At this moment, I could just look exclusively at myself: all the stumbling, bumbling, pompousness, self-indulgence, self-inflated egocentrism, hypocrisy, flabby mediocrity, all the "running away when things get tough" - I know too that I don't have any power from my own self that can guarantee that I will ever be anything more than this mess, this human wreckage. 

Yet, Lord, whenever you ask me, "Do you love me?" the Holy Spirit comes, stirring the depths of my heart. I know what I want to say, what I was born to say: "Yes, Lord, you know that I love you!

Yes, Lord. I don't know where this journey is taking me and I am often afraid and feel totally incompetent, but I believe in your love for me, and that you are with me, and that you will give me the strength to endure whatever comes (and joy too, far richer than any temporary thrills that we all try to conjure up without you, that always leave us disappointed). Yes, Lord, I love you and I trust in you. If I run off again, deny you, and do something stupid, please come find me! But, even better, never let me be separated from you, and grant that I might always love you.

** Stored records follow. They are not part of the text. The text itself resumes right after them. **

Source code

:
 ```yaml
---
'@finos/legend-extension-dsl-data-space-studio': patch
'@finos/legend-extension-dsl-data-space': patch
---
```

And so, in these days, we hear the words of Jesus once again as He speaks to us in the Gospel of John:
"Amen, amen, I say to you, you will weep and mourn, while the world rejoices; you will grieve, but your grief will become joy. 
"When a woman is in labor, she is in anguish because her hour has arrived; but when she has given birth to a child, she no longer remembers the pain because of her joy that a child has been born into the world. So you also are now in anguish. But I will see you again, and your hearts will rejoice, and no one will take your joy away from you. 
"On that day you will not question me about anything. Amen, amen, I say to you, whatever you ask the Father in my name he will give you. Until now you have not asked anything in my name; ask and you will receive, so that your joy may be complete.

“I have told you this in figures of speech. The hour is coming when I will no longer speak to you in figures but I will tell you clearly about the Father. On that day you will ask in my name, and I do not tell you that I will ask the Father for you. For the Father himself loves you, because you have loved me and have come to believe that I came from God. 

"I came from the Father and have come into the world. Now I am leaving the world and going back to the Father."

His disciples said, "Now you are talking plainly, and not in any figure of speech. Now we realize that you know everything and that you do not need to have anyone question you. Because of this we believe that you came from God." Jesus answered them, “Do you believe now? Behold, the hour is coming and has arrived when each of you will be scattered to his own home and you will leave me alone. But I am not alone, because the Father is with me. 

"I have told you this so that you might have peace in me. In the world you will have trouble, but take courage, I have conquered the world."